Roy v. US
Decision Date | 19 January 1995 |
Docket Number | No. 92-CF-1560,92-CF-572.,92-CF-1560 |
Citation | 652 A.2d 1098 |
Parties | Nakia A. ROY, Appellant, v. UNITED STATES, Appellee. Steve B. ROSS, Appellant, v. UNITED STATES, Appellee. |
Court | D.C. Court of Appeals |
Matthew C. Leefer, appointed by this court, Frederick, MD, for appellant Roy.
Suzanne D. Sager, appointed by this court, Washington, DC, for appellant Ross.
Barbara A. Grewe, Asst. U.S. Atty., with whom Eric H. Holder, Jr., U.S. Atty., and John R. Fisher, Asst. U.S. Atty., Washington, DC, were on the brief, for appellee.

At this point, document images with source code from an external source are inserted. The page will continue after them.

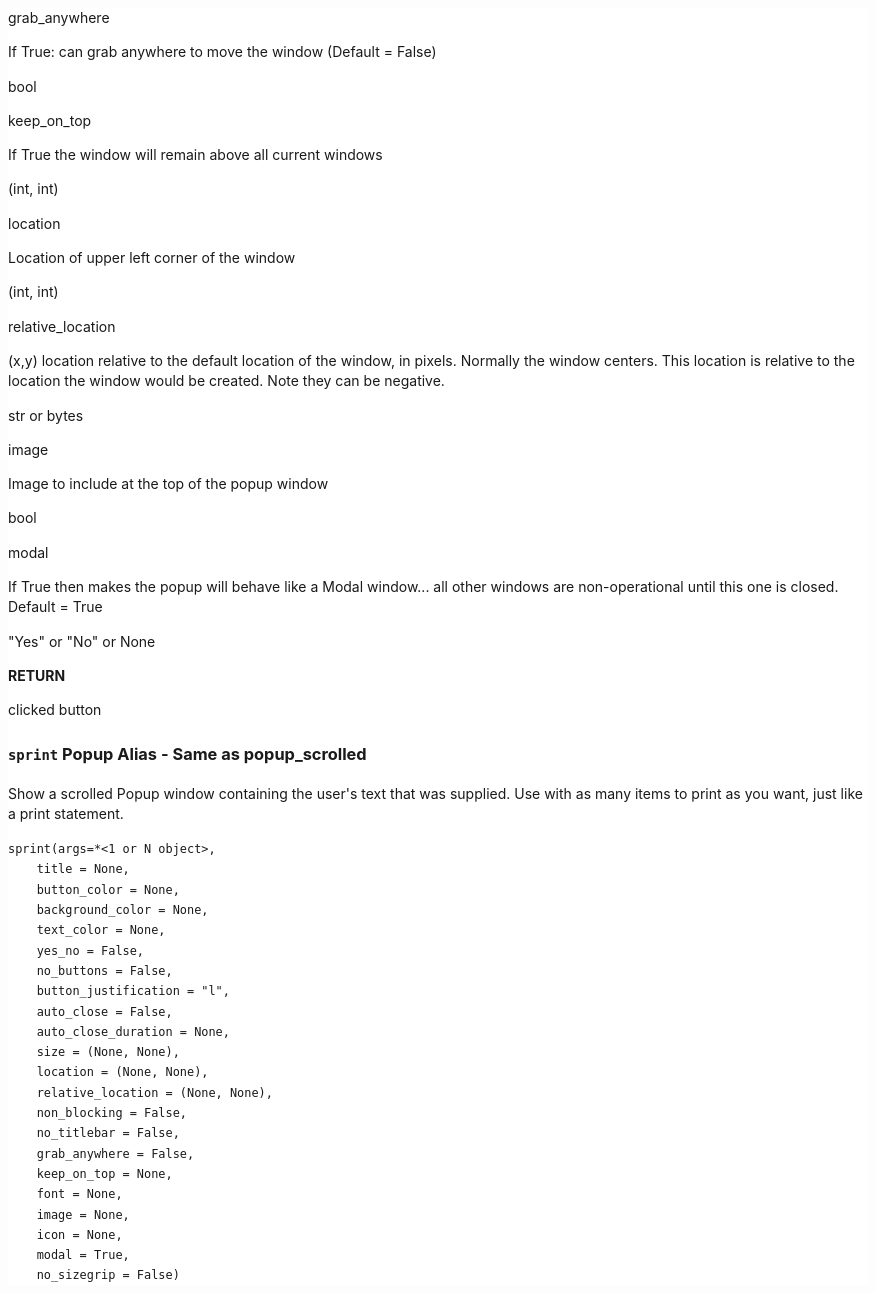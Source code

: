 grab_anywhere

If True: can grab anywhere to move the window (Default = False)

bool

keep_on_top

If True the window will remain above all current windows

(int, int)

location

Location of upper left corner of the window

(int, int)

relative_location

(x,y) location relative to the default location of the window, in pixels. Normally the window centers. This location is relative to the location the window would be created. Note they can be negative.

str or bytes

image

Image to include at the top of the popup window

bool

modal

If True then makes the popup will behave like a Modal window... all other windows are non-operational until this one is closed. Default = True

"Yes" or "No" or None

**RETURN**

clicked button

### `sprint` Popup Alias - Same as popup_scrolled

Show a scrolled Popup window containing the user's text that was supplied. Use with as many items to print as you want, just like a print statement.

```
sprint(args=*<1 or N object>,
    title = None,
    button_color = None,
    background_color = None,
    text_color = None,
    yes_no = False,
    no_buttons = False,
    button_justification = "l",
    auto_close = False,
    auto_close_duration = None,
    size = (None, None),
    location = (None, None),
    relative_location = (None, None),
    non_blocking = False,
    no_titlebar = False,
    grab_anywhere = False,
    keep_on_top = None,
    font = None,
    image = None,
    icon = None,
    modal = True,
    no_sizegrip = False)
```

Before STEADMAN, SCHWELB and FARRELL, Associate Judges.
Nakia A. (Tony) Roy and Steve B. Ross were convicted at a joint trial of armed robbery,1 possession of a firearm during the commission of a crime of violence (PFCV),2 and carrying a pistol without a license (CPWOL).3 Ross was also convicted of obstruction of justice.4 On appeal, Roy contends that the trial judge erred in denying his motion for judgment of acquittal (MJOA) on all charges, and he alleges related instructional error.5 Ross claims that the judge erred in denying his motion to sever offenses.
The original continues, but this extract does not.